M. Najjar note que « le Liban était censé donner des informations à des commissions internationales chargées d’établir un état des lieux sur la torture », mais « il ne l’a jamais fait ». « Pire encore, les personnes déléguées par les organisations internationales, alors même qu’elles savent que la torture est pratiquée à divers échelons au Liban, n’ont jamais publié leur rapport », observe l’ancien ministre. Il est donc difficile au citoyen lambda de « démontrer l’existence de la torture dans toute sa diversité et toute son intensité ».
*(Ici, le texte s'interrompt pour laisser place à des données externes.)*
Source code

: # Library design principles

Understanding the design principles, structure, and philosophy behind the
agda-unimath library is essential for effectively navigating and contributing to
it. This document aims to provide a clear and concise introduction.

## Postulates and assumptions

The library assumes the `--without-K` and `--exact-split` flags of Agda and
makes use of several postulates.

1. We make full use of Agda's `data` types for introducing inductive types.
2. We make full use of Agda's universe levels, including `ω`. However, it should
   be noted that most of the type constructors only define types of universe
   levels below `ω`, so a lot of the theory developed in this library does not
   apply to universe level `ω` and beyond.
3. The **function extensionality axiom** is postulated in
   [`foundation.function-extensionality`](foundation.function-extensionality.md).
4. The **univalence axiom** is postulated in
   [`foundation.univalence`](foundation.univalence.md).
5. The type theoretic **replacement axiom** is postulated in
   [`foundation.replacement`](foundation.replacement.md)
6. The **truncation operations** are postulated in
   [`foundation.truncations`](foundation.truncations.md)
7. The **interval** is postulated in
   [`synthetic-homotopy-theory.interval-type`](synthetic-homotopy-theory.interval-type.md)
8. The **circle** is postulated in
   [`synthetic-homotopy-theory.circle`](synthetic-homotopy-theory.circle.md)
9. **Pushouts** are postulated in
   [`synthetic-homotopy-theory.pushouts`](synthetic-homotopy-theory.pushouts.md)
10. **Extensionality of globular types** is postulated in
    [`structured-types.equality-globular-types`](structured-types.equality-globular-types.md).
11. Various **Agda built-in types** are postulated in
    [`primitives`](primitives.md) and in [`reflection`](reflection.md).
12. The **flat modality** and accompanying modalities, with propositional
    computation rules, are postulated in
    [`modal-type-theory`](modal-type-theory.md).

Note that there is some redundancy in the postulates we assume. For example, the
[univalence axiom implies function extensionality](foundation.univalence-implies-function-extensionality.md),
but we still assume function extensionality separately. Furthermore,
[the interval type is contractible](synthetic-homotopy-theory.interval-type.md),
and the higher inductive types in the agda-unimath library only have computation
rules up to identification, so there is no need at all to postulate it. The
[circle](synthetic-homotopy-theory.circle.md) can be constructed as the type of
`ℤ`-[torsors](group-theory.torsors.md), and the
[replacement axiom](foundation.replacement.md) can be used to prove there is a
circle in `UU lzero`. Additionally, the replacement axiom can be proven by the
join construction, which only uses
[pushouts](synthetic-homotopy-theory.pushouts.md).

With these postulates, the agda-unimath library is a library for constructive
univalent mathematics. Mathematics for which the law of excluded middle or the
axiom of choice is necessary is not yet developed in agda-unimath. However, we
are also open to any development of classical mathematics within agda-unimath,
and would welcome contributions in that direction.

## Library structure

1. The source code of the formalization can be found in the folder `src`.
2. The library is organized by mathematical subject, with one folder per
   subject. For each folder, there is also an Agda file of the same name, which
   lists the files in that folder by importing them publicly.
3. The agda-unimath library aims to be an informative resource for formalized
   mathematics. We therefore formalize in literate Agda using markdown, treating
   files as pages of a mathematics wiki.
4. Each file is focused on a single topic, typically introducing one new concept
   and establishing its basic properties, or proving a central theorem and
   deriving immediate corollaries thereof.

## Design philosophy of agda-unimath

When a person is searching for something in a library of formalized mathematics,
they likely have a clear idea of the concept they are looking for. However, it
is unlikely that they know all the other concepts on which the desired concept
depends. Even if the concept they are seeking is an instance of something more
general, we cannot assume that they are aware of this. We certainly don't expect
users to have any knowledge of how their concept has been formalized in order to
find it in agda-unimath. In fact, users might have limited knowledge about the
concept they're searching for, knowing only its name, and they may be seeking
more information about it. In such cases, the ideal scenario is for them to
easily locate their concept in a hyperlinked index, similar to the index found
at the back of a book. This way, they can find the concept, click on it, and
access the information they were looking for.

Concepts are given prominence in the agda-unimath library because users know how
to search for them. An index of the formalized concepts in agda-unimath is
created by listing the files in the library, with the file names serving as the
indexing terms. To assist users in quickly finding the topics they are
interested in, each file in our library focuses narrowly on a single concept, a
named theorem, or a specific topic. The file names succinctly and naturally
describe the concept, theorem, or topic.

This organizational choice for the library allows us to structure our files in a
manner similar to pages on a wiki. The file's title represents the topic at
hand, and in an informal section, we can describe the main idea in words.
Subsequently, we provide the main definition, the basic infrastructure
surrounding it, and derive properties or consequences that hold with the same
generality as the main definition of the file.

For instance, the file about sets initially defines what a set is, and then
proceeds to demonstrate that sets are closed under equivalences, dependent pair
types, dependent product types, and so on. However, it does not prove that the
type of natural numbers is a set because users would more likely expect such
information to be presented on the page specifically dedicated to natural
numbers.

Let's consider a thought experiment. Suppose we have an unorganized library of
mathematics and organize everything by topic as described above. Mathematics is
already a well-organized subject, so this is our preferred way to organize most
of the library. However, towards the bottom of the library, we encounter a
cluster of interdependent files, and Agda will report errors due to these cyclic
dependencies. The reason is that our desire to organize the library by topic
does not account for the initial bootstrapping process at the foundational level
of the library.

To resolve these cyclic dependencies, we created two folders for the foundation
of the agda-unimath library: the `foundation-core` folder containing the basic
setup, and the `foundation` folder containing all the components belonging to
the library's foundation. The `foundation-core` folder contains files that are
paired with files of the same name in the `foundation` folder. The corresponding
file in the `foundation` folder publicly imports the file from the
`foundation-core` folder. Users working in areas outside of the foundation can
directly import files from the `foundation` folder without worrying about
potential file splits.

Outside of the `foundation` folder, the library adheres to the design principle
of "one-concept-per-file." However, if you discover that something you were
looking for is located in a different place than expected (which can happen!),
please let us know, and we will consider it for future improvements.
L’ancien ministre rappelle que, lors de son mandat, il a initié « la création d’une commission nationale des Droits de l’homme ». Une commission indépendante, chargée, entre autres, de « dénoncer les violations des droits de l’homme ». « À ce jour, elle n’a même pas été mise en place », dénonce-t-il. « Dans ce pays des grands hommes, comme Charles Malek, et des grands politiciens qui ont créé la formule libanaise, il n’y a pas de place pour une culture des droits de l’homme, déplore-t-il. Or, le Liban ne peut se distinguer que par la culture des libertés. » Et d’ajouter : « Je suis enclin de croire les rapports des associations respectables, bien que je n’aie pas les moyens de les vérifier. »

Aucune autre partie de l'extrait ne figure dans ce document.